[Exercise requirements]: Throughout the material below, count the lines that include the string "urządzeń", then report only the resulting number.

******************************

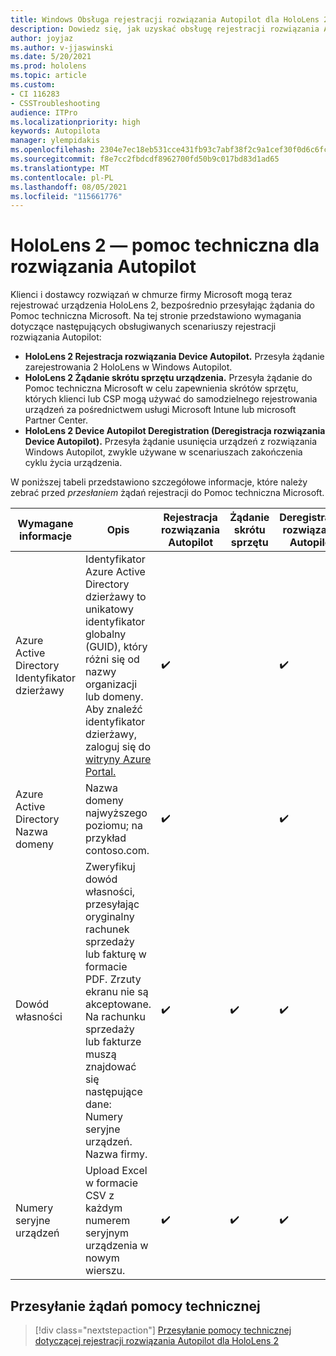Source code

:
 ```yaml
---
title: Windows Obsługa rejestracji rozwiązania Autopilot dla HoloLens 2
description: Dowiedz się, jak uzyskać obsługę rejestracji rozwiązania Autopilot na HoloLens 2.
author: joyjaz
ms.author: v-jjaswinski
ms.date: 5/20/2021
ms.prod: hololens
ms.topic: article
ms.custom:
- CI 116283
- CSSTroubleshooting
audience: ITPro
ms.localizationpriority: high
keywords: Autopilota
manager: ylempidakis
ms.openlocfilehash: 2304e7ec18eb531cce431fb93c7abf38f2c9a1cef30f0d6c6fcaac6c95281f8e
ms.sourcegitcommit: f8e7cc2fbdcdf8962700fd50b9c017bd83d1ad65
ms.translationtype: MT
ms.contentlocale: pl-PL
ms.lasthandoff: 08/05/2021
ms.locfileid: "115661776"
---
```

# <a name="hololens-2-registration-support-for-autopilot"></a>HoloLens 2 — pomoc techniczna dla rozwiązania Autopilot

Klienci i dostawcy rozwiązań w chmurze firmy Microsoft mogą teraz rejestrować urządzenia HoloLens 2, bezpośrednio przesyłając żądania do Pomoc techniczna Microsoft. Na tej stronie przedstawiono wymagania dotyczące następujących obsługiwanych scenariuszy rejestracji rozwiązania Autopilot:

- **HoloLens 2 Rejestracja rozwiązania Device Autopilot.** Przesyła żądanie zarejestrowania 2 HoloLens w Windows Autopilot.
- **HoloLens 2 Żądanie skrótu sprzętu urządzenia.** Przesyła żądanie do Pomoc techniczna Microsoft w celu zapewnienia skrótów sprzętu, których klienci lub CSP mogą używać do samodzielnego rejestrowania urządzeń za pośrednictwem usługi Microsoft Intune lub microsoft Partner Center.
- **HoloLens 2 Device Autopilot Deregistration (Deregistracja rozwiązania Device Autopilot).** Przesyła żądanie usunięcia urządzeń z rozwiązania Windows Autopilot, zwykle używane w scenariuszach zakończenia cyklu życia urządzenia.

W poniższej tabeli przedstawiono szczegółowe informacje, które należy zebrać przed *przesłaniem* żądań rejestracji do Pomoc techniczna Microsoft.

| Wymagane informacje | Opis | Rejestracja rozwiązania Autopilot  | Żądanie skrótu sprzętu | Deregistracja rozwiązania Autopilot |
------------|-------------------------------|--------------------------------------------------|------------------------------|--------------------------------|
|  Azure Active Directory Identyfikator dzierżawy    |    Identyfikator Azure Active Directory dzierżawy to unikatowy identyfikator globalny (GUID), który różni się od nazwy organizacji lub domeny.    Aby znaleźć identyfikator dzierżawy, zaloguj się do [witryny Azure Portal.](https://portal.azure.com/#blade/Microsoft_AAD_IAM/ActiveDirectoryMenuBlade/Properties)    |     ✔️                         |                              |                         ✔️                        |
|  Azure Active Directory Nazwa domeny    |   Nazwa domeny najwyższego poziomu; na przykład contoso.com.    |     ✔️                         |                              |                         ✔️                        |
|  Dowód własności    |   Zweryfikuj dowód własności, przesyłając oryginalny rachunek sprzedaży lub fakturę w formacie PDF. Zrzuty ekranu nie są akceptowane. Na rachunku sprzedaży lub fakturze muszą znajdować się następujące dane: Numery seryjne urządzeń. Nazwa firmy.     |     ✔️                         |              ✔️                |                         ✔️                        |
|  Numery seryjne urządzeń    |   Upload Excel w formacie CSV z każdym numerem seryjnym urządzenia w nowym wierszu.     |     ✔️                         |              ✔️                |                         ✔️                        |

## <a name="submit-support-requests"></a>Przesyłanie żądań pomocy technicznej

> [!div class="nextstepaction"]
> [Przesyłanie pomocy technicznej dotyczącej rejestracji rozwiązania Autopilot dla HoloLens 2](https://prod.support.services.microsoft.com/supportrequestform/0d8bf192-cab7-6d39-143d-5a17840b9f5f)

******************************

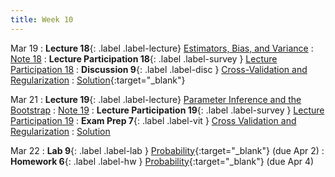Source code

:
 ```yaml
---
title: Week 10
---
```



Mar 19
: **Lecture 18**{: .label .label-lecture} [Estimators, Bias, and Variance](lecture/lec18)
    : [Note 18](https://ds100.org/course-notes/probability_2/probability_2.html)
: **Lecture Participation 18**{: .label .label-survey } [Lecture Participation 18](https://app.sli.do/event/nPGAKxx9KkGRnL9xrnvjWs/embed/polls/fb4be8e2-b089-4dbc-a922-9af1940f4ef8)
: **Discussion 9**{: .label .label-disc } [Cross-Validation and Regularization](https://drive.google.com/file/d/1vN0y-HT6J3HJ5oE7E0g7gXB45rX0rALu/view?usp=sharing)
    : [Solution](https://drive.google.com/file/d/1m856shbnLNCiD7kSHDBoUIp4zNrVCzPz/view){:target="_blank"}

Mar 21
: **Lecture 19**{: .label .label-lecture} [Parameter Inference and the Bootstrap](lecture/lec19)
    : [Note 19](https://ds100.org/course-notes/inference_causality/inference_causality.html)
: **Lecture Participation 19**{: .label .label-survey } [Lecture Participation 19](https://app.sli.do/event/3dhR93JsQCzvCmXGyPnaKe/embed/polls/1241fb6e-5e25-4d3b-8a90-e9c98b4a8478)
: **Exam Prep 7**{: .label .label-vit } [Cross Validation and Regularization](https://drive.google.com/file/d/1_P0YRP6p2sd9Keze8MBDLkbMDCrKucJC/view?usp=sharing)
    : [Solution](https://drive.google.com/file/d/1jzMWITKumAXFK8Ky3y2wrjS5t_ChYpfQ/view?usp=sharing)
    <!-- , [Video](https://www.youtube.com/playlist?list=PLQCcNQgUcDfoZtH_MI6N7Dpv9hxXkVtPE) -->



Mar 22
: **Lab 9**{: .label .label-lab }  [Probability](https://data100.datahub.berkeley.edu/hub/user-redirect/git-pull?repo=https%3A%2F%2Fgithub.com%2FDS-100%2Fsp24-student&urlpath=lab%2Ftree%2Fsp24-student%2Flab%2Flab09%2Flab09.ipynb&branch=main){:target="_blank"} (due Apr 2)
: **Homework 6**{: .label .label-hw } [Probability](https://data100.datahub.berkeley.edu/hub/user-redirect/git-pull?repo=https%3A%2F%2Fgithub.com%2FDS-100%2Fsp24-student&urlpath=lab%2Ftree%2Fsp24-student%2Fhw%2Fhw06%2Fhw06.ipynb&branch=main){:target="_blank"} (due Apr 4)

******************************

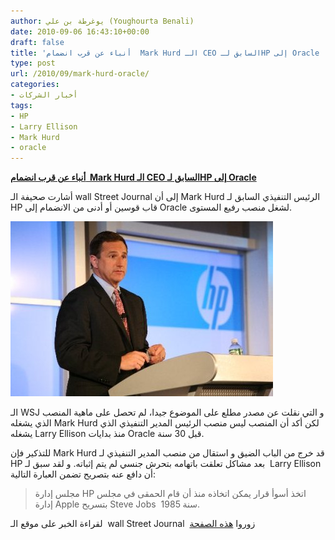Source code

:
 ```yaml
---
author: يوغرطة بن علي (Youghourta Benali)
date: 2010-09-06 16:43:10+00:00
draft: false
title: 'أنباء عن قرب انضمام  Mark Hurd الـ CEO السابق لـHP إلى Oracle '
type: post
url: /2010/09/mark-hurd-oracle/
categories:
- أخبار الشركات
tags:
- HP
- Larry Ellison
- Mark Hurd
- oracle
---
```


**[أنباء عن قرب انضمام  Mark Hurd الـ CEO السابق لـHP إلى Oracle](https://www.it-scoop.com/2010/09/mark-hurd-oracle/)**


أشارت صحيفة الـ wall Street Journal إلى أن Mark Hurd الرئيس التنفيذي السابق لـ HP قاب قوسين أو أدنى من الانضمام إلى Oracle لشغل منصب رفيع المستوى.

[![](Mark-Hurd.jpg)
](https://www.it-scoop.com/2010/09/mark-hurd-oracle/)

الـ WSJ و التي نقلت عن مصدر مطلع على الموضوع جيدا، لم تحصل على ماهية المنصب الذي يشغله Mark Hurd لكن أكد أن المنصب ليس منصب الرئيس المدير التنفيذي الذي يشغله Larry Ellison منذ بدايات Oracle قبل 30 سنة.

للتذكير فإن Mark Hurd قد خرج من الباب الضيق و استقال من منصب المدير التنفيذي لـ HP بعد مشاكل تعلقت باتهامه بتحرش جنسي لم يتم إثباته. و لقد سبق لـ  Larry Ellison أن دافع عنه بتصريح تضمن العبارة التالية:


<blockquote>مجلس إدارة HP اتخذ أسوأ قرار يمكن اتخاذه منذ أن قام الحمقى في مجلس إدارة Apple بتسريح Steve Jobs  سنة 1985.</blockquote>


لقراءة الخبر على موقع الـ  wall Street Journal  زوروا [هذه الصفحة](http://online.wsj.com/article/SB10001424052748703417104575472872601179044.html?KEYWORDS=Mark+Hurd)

******************************

[Answer to the exercise]: 4